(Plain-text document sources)
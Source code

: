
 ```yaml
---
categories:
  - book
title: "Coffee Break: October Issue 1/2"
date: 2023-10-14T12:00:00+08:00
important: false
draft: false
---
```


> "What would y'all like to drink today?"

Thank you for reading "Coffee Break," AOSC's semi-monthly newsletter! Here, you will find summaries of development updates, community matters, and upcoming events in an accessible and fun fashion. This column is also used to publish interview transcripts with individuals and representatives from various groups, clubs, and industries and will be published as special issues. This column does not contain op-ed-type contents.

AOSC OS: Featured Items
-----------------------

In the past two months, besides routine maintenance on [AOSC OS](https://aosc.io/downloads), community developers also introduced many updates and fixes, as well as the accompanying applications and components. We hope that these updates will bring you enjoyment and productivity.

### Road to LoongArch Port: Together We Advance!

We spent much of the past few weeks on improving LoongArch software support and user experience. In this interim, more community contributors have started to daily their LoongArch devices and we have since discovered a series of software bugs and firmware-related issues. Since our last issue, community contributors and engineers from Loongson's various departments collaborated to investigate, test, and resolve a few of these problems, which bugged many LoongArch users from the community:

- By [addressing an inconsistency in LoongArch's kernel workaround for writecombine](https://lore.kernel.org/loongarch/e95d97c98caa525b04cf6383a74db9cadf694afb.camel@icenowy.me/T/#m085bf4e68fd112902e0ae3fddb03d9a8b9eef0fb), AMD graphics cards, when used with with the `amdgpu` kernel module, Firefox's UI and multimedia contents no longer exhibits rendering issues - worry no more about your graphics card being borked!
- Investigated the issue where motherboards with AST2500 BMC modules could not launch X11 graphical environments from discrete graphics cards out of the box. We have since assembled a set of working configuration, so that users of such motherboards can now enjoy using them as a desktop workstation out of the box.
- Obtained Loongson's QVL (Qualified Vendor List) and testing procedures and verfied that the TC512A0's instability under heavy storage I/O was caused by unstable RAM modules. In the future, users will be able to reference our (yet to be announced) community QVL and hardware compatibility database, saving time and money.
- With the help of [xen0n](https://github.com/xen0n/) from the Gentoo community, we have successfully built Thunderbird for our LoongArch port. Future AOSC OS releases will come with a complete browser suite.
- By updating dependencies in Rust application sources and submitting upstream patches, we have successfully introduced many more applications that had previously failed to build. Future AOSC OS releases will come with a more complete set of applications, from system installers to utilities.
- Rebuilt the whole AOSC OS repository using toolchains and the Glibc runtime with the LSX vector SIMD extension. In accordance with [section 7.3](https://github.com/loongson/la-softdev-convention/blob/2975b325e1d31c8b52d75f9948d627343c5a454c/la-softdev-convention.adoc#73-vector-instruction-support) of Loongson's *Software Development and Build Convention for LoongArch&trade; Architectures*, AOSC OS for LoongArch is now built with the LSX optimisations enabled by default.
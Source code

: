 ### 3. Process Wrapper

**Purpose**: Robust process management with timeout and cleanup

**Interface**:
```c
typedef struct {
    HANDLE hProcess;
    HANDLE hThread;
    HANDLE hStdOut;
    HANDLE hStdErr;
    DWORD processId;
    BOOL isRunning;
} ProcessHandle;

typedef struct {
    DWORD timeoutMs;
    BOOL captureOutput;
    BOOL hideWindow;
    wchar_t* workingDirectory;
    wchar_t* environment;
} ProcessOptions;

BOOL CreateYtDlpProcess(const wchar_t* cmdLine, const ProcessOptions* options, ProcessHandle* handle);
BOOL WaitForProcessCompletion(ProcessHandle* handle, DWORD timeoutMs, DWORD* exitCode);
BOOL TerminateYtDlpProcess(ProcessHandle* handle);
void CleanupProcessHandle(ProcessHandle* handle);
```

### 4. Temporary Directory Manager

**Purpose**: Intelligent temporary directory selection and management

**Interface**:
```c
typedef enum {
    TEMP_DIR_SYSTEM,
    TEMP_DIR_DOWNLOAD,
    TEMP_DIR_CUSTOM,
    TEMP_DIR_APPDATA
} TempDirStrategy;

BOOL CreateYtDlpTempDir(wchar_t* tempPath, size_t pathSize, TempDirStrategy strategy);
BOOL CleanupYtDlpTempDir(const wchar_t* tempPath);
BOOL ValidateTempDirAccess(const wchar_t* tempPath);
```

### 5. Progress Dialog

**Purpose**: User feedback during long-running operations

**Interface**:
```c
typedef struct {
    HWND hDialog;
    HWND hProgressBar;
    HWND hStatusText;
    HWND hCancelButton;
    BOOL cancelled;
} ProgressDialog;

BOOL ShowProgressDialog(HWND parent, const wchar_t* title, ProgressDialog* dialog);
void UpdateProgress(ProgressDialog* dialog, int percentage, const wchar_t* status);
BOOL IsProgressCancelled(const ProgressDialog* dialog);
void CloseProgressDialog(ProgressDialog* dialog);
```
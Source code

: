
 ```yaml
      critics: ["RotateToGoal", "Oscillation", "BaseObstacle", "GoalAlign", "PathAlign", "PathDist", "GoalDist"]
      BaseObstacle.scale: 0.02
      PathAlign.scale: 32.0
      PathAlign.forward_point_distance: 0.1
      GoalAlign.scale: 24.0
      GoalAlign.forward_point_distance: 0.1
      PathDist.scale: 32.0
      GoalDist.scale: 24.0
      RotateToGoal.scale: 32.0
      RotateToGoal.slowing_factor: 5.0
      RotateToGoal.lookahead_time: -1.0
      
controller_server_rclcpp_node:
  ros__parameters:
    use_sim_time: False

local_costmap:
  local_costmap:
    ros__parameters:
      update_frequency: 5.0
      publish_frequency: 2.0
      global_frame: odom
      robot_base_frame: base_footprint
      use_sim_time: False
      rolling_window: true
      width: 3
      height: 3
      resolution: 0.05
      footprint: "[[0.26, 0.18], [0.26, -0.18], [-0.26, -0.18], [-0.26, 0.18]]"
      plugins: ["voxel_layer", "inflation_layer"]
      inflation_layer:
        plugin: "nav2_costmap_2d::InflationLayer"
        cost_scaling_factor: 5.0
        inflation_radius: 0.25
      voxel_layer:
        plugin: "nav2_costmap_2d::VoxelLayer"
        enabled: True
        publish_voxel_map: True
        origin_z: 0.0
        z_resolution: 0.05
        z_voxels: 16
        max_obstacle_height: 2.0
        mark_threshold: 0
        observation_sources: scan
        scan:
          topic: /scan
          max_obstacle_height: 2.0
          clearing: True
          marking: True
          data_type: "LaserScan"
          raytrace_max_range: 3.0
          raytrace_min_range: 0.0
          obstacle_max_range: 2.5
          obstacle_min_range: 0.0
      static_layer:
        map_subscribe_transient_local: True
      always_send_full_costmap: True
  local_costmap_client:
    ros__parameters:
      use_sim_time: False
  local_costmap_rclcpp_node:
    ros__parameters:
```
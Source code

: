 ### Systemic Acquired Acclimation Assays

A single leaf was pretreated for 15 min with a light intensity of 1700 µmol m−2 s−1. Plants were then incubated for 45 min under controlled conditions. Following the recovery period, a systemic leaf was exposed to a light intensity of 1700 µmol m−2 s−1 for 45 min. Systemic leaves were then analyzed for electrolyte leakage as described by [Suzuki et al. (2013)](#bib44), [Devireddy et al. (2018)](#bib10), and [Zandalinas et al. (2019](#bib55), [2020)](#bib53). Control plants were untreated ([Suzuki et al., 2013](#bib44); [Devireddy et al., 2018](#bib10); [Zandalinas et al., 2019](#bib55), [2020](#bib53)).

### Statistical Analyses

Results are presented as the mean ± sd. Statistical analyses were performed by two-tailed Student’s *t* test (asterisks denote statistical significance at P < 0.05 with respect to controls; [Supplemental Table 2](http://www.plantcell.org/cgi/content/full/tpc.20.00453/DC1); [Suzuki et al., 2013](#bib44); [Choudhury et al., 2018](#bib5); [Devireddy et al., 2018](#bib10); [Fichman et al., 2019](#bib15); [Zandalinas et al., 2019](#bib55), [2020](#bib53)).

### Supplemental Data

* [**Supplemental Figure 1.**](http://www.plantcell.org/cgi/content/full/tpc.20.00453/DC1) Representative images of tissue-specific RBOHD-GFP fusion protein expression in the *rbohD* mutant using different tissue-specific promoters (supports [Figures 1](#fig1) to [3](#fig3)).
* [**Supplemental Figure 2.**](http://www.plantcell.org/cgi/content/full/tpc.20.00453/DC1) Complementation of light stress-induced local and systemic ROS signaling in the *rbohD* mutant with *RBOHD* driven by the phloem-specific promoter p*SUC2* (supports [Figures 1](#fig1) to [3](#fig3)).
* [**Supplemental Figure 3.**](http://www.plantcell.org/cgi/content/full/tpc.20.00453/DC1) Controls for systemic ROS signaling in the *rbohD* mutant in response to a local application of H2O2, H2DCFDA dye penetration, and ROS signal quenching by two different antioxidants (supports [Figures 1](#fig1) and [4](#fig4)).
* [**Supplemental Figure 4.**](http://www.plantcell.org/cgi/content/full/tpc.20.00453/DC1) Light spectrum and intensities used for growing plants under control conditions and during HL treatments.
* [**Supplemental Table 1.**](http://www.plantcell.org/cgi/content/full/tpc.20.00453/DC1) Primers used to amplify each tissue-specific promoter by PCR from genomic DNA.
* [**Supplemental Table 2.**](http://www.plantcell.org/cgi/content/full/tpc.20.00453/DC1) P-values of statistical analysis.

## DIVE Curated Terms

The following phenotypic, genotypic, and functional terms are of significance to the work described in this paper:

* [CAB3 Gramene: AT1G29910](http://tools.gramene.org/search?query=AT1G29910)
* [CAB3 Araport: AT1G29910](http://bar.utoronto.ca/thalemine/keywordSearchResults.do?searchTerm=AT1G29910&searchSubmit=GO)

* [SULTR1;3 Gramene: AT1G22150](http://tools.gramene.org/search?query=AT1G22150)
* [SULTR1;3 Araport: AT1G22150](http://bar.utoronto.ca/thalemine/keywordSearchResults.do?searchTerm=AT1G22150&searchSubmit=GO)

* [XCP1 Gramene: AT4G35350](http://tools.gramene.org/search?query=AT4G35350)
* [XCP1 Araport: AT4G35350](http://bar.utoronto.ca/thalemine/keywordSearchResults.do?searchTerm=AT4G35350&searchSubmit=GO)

#### TASK DIRECTIONS
Determine how many lines in the data include the word "ProcessHandle". Answer with that number alone.

#### RESPONSE BOX
5